Cancer treatments, toxicities and their effects on lifestyle, may impact levels of vitamin D. The aim of this study was to determine serum 25-hydroxyvitamin D3 (25(OH)D3) levels before, directly after and 6 months after chemotherapy in breast cancer patients (n = 95), and a comparison group of women (n = 52) not diagnosed with cancer. Changes in 25(OH)D3 levels over time were compared using linear mixed models adjusted for age and season of blood sampling. Before start of chemotherapy, 25(OH)D3 levels were lower in patients (estimated marginal mean 55.8 nmol/L, 95% confidence interval (95%CI) 51.2–60.4) compared to the comparison group (67.2 nmol/L, 95%CI 61.1–73.3, P = 0.003). Directly after chemotherapy, 25(OH)D3 levels were slightly decreased (–5.1 nmol/L, 95%CI –10.7–0.5, P = 0.082), but ended up higher 6 months after chemotherapy (10.9 nmol/L, 95%CI 5.5–16.4, P < 0.001) compared to pre-chemotherapy values. In women without cancer, 25(OH)D3 levels remained stable throughout the study. Use of dietary supplements did not explain recovery of 25(OH)D3 levels after chemotherapy. We reported lower 25(OH)D3 levels in breast cancer patients, which decreased during chemotherapy, but recovered to levels observed in women without cancer within 6 months after chemotherapy. Suboptimal 25(OH)D3 levels in the majority of the participants highlight the relevance of monitoring in this vulnerable population.

Introduction

Vitamin D, together with calcium, plays a critical role in the regulation of bone health (Citation1,Citation2). Hence, suboptimal levels of vitamin D are associated with low bone mineral density, osteoporosis and bone fractures, which are commonly observed in breast cancer patients (Citation3–6). Moreover, emerging evidence suggests that low levels of circulating vitamin D at the time of breast cancer diagnosis are associated with poor clinical outcomes, such as an increased risk of cancer recurrence and mortality (Citation7–11). These findings highlight the relevance of a sufficient vitamin D status in women with breast cancer.

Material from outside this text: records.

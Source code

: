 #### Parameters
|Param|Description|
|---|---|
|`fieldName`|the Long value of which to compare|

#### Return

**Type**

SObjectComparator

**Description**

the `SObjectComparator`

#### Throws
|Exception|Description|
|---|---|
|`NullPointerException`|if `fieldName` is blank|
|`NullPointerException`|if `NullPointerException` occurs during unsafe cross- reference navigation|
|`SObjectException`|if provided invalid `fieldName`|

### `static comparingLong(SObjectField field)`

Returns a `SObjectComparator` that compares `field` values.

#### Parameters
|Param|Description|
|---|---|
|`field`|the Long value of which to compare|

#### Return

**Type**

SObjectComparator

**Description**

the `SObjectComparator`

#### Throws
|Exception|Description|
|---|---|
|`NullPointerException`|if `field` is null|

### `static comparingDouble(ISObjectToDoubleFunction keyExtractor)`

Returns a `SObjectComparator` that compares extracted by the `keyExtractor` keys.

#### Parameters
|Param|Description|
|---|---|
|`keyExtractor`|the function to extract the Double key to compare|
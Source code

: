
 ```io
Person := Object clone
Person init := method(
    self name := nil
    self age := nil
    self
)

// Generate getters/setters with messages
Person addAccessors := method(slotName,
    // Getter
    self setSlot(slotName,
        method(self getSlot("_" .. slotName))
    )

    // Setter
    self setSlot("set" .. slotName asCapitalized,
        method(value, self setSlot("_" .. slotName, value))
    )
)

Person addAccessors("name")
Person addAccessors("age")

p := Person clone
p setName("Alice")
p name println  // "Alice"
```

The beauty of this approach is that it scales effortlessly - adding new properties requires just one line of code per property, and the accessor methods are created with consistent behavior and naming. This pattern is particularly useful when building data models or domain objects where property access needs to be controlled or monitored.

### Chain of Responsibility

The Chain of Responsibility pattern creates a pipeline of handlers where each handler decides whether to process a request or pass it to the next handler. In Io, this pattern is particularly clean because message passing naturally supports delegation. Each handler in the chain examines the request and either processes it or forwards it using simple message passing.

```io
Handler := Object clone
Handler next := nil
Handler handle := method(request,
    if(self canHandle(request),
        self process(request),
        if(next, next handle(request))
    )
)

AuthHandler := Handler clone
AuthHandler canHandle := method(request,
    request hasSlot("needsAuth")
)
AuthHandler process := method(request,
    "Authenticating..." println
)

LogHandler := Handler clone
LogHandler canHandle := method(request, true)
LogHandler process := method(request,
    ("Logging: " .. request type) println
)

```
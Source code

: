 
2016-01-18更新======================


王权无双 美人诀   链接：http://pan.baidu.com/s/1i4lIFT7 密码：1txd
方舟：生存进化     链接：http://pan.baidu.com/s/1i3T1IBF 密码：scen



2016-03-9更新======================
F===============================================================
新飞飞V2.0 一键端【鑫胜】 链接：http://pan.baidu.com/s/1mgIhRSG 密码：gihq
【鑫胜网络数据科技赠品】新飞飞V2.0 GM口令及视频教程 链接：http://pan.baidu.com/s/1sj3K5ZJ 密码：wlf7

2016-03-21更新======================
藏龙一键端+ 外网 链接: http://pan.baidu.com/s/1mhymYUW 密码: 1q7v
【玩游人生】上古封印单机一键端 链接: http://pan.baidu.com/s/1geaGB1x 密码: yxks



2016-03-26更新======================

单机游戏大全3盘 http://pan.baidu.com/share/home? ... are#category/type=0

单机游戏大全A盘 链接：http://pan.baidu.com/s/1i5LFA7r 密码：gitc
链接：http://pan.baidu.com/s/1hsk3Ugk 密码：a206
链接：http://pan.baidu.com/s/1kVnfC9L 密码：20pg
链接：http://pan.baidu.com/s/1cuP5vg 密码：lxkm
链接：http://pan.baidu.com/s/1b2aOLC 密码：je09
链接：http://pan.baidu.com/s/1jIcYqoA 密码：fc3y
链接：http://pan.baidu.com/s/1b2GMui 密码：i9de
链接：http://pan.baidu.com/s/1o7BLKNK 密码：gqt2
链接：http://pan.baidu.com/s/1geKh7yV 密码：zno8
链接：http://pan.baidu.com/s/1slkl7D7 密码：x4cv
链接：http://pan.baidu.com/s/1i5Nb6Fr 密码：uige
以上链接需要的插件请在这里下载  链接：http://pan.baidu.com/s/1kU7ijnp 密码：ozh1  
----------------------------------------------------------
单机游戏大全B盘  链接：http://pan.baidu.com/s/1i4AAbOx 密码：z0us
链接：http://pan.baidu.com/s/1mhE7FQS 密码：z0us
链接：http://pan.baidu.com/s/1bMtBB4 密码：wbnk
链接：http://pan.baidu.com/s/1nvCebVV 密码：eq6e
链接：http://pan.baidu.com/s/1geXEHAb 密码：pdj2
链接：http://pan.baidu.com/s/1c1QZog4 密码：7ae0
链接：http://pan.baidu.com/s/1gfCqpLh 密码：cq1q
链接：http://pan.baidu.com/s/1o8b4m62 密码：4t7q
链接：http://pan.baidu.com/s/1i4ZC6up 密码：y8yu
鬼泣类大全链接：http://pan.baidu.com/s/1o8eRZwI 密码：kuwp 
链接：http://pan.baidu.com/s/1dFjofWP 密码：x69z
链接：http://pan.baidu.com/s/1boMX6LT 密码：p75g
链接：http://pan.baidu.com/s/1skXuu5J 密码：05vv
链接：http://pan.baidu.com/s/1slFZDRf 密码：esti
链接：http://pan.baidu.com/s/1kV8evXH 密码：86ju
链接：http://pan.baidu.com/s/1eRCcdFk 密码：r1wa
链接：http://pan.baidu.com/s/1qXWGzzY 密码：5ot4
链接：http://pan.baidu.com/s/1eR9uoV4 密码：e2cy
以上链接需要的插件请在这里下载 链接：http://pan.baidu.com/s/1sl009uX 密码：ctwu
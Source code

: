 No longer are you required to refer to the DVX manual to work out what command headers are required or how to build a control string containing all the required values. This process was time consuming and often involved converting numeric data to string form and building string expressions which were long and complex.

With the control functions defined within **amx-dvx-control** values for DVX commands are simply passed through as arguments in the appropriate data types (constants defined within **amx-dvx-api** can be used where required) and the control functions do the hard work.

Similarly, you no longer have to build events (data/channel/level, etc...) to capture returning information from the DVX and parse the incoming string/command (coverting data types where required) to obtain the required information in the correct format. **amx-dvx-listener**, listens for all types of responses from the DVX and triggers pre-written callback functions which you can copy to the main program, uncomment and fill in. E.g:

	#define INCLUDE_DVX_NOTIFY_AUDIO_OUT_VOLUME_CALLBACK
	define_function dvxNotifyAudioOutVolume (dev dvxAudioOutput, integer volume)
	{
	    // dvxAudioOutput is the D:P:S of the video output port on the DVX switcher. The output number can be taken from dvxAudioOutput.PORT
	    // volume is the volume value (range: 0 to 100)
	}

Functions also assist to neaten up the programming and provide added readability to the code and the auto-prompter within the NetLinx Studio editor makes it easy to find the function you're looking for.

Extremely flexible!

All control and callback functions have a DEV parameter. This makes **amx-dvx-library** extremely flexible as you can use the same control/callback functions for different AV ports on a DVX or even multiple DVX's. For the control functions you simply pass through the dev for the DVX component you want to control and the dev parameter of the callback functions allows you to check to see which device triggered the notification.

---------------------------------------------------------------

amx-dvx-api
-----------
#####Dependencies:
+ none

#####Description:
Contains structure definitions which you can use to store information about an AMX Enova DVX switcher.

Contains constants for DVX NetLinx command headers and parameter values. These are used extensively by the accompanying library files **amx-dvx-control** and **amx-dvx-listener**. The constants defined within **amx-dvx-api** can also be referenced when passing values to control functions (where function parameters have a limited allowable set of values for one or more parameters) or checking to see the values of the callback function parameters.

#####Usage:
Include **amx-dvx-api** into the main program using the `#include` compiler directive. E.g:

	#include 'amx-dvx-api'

Circulating levels of 25-hydroxyvitamin D (25OHD) are considered a reliable biomarker for vitamin D status (Citation12). Although consensus about an optimal vitamin D status has not been reached yet, vitamin D deficiencies and insufficiencies are commonly defined as plasma or serum levels <50 nmol/L (or <20 ng/mL) and 50–75 nmol/L (20–30 ng/mL), respectively, whereas levels of ≥75 nmol/L (or ≥30 ng/mL) are considered sufficient (Citation13). Epidemiological and clinical studies demonstrated that up to 96% of newly diagnosed breast cancer patients had a vitamin D deficiency (Citation10,Citation14–21). Most studies focusing on clinical outcomes in breast cancer patients used a single measurement of 25OHD at or around cancer diagnosis. It has, however, been hypothesized that common systemic cancer treatments may interfere with 25OHD levels, possibly through altered activities of drug-metabolizing enzymes, therapy-induced toxicities, avoidance of sunlight and other personal or clinical factors (Citation22). Circulating levels of 25OHD have been shown to decline after chemotherapy in breast cancer patients in some (Citation17,Citation22–24), but not all studies (Citation25). To what extent these effects are persistent over time is still unclear. Kim et al. demonstrated that 25OHD levels first declined, but recovered after the end of chemotherapy in women with breast cancer (Citation24), whereas another study showed that 25OHD levels were still lower 8 months after chemotherapy as compared to pretreatment values (Citation23). How potential therapy-related changes in 25OHD levels in breast cancer patients relate to fluctuations of 25OHD levels in women without cancer remains unclear.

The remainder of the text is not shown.